While explicit-state techniques are the archetype of software model checking, symbolic 
model checking, sometimes called implicit model checking, developed as an alternative to 
address the state-space explosion problem. In symbolic model checking, model-checkers 
manipulate representations of sets of states rather than individual states, and perform the state- 
space search by the transformation of these symbolic representations. Symbolic 
representations can be much more succinct than an explicit enumeration of all states, and can 
represent an infinite state-space. Moreover, checking of verification properties can often be 
done with constant-time using underlying constraint solvers. 
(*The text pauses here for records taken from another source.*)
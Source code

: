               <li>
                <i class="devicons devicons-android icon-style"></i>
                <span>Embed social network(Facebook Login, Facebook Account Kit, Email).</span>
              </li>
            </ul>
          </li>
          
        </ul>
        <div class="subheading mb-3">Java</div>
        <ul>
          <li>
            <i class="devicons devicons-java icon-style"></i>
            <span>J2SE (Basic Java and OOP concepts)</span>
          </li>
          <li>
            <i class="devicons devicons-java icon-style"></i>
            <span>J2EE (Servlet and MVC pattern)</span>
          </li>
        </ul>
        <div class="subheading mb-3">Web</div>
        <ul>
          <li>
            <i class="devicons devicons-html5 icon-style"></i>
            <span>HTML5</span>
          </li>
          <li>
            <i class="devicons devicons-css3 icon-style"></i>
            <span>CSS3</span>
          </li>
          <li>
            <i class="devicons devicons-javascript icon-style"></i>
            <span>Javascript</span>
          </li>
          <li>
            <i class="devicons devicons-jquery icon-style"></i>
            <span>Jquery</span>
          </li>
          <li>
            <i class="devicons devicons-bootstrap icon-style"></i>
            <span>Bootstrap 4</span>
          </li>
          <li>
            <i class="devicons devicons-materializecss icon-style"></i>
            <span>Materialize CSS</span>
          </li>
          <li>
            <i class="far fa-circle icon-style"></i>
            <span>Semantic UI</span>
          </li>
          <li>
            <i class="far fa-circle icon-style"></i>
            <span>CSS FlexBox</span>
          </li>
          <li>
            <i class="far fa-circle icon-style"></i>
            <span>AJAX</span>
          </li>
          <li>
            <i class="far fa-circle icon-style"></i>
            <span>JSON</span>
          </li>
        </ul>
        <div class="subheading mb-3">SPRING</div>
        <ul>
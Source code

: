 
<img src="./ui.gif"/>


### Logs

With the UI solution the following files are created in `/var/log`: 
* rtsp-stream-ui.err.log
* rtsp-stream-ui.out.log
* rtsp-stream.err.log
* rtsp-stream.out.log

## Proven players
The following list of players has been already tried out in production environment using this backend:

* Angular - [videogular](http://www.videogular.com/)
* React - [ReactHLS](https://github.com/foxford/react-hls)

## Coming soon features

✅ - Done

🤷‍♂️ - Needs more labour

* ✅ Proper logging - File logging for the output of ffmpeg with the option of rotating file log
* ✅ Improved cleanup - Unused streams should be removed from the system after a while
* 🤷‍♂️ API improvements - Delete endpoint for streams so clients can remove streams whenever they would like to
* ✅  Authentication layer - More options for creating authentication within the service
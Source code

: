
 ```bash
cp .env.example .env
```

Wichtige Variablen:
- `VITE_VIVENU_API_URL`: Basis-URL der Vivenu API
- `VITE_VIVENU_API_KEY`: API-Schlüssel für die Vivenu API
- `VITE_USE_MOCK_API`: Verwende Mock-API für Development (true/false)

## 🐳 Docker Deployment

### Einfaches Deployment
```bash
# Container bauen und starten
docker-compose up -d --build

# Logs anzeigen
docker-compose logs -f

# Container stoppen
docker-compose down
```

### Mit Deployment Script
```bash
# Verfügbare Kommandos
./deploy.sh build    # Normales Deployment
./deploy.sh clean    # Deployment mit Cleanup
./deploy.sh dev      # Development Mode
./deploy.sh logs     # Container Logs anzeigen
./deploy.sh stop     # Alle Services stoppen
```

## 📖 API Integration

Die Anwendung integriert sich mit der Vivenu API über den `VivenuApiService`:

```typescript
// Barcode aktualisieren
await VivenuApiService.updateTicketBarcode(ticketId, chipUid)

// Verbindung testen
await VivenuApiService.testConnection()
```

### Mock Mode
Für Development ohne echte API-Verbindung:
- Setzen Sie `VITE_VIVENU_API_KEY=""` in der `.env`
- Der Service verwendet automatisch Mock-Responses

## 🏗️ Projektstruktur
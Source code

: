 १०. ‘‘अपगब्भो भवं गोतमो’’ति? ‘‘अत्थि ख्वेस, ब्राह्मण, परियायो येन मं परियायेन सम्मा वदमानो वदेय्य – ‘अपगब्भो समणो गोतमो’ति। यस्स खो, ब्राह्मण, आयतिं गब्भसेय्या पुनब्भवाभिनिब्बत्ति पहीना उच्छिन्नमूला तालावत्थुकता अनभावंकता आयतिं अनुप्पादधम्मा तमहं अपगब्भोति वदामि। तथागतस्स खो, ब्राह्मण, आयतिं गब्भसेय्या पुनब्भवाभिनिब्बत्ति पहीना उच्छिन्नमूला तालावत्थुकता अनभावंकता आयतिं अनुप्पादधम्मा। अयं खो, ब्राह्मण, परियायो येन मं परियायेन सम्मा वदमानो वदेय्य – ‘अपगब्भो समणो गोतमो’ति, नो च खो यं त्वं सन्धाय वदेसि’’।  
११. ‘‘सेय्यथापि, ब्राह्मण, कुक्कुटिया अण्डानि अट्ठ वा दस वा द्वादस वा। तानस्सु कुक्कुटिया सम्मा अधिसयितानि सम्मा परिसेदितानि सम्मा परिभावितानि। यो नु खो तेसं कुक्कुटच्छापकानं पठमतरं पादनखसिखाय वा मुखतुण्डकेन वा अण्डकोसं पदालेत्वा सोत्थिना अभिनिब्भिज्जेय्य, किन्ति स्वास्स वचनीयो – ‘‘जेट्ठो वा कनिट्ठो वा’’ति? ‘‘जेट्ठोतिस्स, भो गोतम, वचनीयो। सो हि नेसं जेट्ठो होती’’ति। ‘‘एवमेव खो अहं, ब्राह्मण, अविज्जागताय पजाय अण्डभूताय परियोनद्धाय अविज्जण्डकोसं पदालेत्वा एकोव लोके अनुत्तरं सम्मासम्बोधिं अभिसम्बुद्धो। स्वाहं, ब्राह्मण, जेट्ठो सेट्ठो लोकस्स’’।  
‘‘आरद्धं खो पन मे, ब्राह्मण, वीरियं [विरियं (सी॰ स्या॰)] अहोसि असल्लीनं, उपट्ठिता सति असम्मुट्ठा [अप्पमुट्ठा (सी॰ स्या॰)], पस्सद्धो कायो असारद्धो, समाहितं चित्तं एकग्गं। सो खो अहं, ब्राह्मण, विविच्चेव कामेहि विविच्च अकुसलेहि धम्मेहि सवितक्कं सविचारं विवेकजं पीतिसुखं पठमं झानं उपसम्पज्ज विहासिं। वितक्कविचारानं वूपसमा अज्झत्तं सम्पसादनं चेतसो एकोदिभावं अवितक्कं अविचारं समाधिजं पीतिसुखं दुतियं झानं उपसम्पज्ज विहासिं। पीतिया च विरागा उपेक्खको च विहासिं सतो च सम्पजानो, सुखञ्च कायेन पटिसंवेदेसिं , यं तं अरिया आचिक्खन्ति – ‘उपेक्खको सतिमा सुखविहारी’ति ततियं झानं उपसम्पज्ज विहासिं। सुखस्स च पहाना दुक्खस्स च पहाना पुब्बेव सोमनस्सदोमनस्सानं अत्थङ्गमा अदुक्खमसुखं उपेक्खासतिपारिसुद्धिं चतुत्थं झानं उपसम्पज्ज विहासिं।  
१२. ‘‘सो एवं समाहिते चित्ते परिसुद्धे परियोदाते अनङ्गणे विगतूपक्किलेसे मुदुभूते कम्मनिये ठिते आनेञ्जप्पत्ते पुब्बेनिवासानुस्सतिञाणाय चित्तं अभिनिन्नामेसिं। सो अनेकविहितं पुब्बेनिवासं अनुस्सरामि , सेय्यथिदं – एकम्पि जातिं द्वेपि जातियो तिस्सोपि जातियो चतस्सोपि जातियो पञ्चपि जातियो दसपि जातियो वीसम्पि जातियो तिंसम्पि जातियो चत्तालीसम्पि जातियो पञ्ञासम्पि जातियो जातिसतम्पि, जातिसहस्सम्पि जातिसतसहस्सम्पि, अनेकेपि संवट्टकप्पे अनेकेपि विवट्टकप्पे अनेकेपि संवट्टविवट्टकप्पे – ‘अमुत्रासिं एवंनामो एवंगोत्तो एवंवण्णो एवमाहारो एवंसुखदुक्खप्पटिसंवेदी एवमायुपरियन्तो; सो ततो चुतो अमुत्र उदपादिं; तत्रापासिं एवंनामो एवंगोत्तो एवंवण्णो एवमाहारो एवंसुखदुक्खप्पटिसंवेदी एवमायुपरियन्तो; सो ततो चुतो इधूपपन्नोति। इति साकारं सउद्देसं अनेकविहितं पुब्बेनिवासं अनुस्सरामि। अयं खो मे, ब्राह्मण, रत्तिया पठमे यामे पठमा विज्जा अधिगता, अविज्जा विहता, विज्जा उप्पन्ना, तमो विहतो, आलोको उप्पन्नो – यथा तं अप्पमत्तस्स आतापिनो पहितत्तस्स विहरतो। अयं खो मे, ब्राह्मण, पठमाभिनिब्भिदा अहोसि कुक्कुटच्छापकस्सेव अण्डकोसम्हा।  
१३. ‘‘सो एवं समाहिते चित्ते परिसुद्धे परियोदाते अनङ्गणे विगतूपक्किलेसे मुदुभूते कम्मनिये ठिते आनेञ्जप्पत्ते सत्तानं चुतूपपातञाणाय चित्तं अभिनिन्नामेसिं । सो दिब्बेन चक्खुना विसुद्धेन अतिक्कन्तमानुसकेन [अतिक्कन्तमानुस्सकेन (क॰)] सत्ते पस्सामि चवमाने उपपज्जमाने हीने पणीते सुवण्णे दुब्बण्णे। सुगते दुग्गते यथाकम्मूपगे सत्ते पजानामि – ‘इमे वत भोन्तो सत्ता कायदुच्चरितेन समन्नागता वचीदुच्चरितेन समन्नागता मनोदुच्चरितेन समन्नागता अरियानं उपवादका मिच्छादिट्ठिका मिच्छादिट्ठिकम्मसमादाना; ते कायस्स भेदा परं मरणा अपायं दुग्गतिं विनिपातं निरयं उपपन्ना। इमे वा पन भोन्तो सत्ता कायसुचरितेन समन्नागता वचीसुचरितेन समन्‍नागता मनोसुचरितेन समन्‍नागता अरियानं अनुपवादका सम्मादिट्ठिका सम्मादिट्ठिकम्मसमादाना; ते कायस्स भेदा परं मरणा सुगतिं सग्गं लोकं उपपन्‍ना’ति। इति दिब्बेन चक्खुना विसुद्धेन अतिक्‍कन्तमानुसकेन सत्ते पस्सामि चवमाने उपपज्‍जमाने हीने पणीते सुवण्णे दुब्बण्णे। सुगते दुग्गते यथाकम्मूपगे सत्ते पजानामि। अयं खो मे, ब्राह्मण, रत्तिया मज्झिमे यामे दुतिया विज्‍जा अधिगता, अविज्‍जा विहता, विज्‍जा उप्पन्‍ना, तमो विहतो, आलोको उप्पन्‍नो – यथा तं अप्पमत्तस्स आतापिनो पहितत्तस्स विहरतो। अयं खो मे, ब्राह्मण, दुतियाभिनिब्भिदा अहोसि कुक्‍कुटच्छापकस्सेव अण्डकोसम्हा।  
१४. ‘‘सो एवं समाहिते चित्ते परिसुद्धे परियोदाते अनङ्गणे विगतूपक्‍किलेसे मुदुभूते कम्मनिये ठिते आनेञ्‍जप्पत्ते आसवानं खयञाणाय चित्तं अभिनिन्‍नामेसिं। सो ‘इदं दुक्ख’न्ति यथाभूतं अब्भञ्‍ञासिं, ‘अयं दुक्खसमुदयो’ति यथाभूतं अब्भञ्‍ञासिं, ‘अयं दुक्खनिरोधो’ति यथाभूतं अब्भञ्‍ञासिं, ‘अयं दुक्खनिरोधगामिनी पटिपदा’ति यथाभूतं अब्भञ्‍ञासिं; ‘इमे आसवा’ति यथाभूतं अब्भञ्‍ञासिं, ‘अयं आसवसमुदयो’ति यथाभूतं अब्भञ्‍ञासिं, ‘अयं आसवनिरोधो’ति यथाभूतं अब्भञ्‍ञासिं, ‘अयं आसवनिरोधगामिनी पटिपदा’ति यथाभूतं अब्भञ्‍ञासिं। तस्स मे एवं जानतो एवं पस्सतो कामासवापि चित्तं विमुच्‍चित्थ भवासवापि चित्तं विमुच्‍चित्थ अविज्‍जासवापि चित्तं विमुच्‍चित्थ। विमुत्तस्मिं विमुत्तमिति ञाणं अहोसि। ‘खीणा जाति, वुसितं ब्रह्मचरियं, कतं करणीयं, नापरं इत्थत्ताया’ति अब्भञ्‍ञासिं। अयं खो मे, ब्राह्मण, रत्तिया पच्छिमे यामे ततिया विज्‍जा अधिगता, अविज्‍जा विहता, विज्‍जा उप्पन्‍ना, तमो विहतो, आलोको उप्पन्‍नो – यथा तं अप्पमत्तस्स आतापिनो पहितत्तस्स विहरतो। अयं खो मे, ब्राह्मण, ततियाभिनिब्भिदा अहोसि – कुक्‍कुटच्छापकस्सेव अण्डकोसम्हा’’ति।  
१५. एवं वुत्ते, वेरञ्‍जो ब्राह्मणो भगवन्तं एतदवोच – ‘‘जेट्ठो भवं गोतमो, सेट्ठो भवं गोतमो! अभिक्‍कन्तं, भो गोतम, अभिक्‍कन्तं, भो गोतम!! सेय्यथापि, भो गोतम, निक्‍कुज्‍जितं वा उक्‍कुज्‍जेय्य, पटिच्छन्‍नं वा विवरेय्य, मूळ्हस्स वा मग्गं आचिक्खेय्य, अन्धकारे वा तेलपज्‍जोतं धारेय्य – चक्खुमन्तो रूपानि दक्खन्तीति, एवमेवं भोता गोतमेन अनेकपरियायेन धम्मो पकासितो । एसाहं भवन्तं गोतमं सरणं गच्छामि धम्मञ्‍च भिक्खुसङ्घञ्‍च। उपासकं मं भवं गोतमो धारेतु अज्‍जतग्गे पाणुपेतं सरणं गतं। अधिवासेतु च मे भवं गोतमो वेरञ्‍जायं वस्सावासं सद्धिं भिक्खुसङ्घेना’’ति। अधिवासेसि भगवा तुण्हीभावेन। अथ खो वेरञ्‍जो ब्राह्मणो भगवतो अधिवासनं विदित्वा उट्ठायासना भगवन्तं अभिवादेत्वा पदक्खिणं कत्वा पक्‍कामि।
As a special case of explicit-state verification, execution exploration uses the runtime system 
of an executable to explore the state-space of the model. Java PathFinder (JPF) is an example 
in this category. In this case, the model is typically source code, virtual machine byte code, or 
even (compiled) machine code. The execution environment is a specially built “runtime” for (a 
subset of) the source language, a modified virtual machine, or a (modified) OS scheduler. In all 
cases, the non-determinism comes from two sources: (user) inputs from the environment, and 
branch-points and scheduler context switches from the code/model. This approach benefits 
from explicit-state representation because the semantics of the modeling language are the 
semantics of the programming language itself; there is no translation gap between the intended 
design and what is being executed in the form of code. Additionally, wnen a counter-example is 
generated, a concrete execution demonstrating the failed property (i.e. a bug) can be directly 
provided to the user. However, because we are using the execution environment for state space 
exploration, now the state of execution may necessarily include additional variables, such as 
machine registers, the heap and stack, as well as other aspects of machine execution that can 
be avoided when performing verification using a special purpose modeling language with unique 
semantics. 


2.1.1.3 Java PathFinder (JPF) and Symbolic PathFinder (SPF) 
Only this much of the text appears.